Entretanto, se há esses acertos, por outro lado o filme não deixa de ser um bocado superficial em outros pontos. O clima de aventura e de ficção científica é bem-vindo e entretém na maior parte do tempo, mas em nenhum momento ele cria peso ou perigo reais: nem para o fim de mundo iminente, nem para o fato de um dos integrantes da família estar em risco. A vinda de Galactus, por exemplo, se torna o mote para um conflito moral do Quarteto que nunca é aproveitado ou conduzido de forma brilhante narrativamente.

Todo o dilema soa artificial e se resolve num discurso expositivo, carecendo de um senso de urgência mais latente. O vilão possui escala em cena por meio dos planos gerais da direção de Matt Shakman, mas não se consolida como esse grande apuro de fato. No clímax, o sacrifício seguido de uma intervenção de certo personagem, ou a presença da Surfista Prateada de Julia Garner em si, não se faz sentir com a mesma inspiração que o design de produção em seus melhores momentos.

É, nesse sentido, que Primeiros Passos parece ficar em um meio-termo entre o tom “vazio” de Quarteto Fantástico e o Surfista Prateado — uma obra de enredo bastante semelhante e que sofre, justamente, por trabalhar de forma rasa os seus impasses— e um longa realmente com camadas. Quanto a isso, talvez o problema esteja no fato de propostas como Galactus ou riscos de fim de mundo já serem cartas marcadas em filmes de herói. Mas Primeiros Passos ainda deixa uma sensação de que algo poderia ir além nessa catarse almejada.

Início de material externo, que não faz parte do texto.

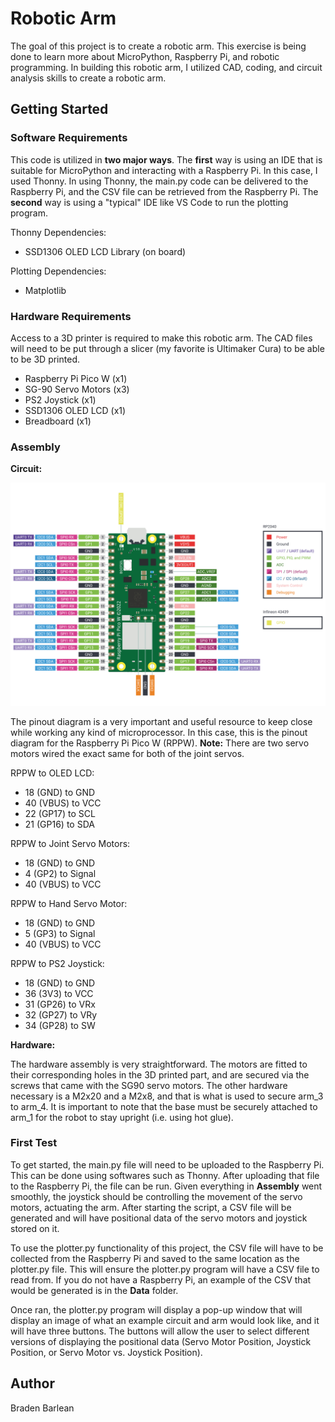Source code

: # Robotic Arm 

The goal of this project is to create a robotic arm. This exercise is being done to learn more about MicroPython, Raspberry Pi, and robotic programming. In building this robotic arm, I utilized CAD, coding, and circuit analysis skills to create a robotic arm.

## Getting Started

### Software Requirements
This code is utilized in **two major ways**. The **first** way is using an IDE that is suitable for MicroPython and interacting with a Raspberry Pi. In this case, I used Thonny. In using Thonny, the main.py code can be delivered to the Raspberry Pi, and the CSV file can be retrieved from the Raspberry Pi. The **second** way is using a "typical"  IDE like VS Code to run the plotting program. 

Thonny Dependencies:
* SSD1306 OLED LCD Library (on board)

Plotting Dependencies:
* Matplotlib

### Hardware Requirements
Access to a 3D printer is required to make this robotic arm. The CAD files will need to be put through a slicer (my favorite is Ultimaker Cura) to be able to be 3D printed. 

* Raspberry Pi Pico W (x1)
* SG-90 Servo Motors (x3)
* PS2 Joystick (x1)
* SSD1306 OLED LCD (x1)
* Breadboard (x1)

### Assembly

**Circuit:**

![alt text](https://github.com/Braden5790/robotic_arm/blob/main/Images/picow-pinout.svg)

The pinout diagram is a very important and useful resource to keep close while working any kind of microprocessor. In this case, this is the pinout diagram for the Raspberry Pi Pico W (RPPW). **Note:** There are two servo motors wired the exact same for both of the joint servos.

RPPW to OLED LCD:

* 18 (GND) to GND 
* 40 (VBUS) to VCC
* 22 (GP17) to SCL
* 21 (GP16) to SDA

RPPW to Joint Servo Motors:

* 18 (GND) to GND
* 4 (GP2) to Signal
* 40 (VBUS) to VCC

RPPW to Hand Servo Motor:

* 18 (GND) to GND
* 5 (GP3) to Signal
* 40 (VBUS) to VCC

RPPW to PS2 Joystick:

* 18 (GND) to GND
* 36 (3V3) to VCC
* 31 (GP26) to VRx
* 32 (GP27) to VRy
* 34 (GP28) to SW


**Hardware:**

The hardware assembly is very straightforward. The motors are fitted to their corresponding holes in the 3D printed part, and are secured via the screws that came with the SG90 servo motors. The other hardware necessary is a M2x20 and a M2x8, and that is what is used to secure arm_3 to arm_4. It is important to note that the base must be securely attached to arm_1 for the robot to stay upright (i.e. using hot glue).

### First Test
To get started, the main.py file will need to be uploaded to the Raspberry Pi. This can be done using softwares such as Thonny. After uploading that file to the Raspberry Pi, the file can be run. Given everything in **Assembly** went smoothly, the joystick should be controlling the movement of the servo motors, actuating the arm. After starting the script, a CSV file will be generated and will have positional data of the servo motors and joystick stored on it.

To use the plotter.py functionality of this project, the CSV file will have to be collected from the Raspberry Pi and saved to the same location as the plotter.py file. This will ensure the plotter.py program will have a CSV file to read from. If you do not have a Raspberry Pi, an example of the CSV that would be generated is in the **Data** folder.

Once ran, the plotter.py program will display a pop-up window that will display an image of what an example circuit and arm would look like, and it will have three buttons. The buttons will allow the user to select different versions of displaying the positional data (Servo Motor Position, Joystick Position, or Servo Motor vs. Joystick Position).

## Author

Braden Barlean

Os dramas sobre maternidade e paternidade ou o senso de urgência para um fim de mundo iminente, portanto, podem não ser, de fato, a força motriz de Quarteto Fantástico: Primeiros Passos. Mas o filme, como um todo, não deixa de ser uma aventura de heróis honesta e “redonda”. Um longa que se desprende da ideia de multiversos do Universo Cinematográfico da Marvel e se dá o direito de ser sobre o Quarteto Fantástico em si.

O foco, assim como em Thunderbolts*, produção anterior do estúdio lançada ainda em 2025, é todo no próprio filme e na história sendo contada naquele momento. E aí mora um de seus maiores trunfos: a sensação de assistirmos não o novo capítulo de uma saga sobre multiversos (apesar de uma das cenas pós-créditos), com a necessidade de se ter acompanhado outras tantas séries e filmes, mas sim uma aventura descompromissada sobre a primeira família de heróis da Marvel. Esses, ainda que com questões pontuais, são bons “Primeiros Passos”.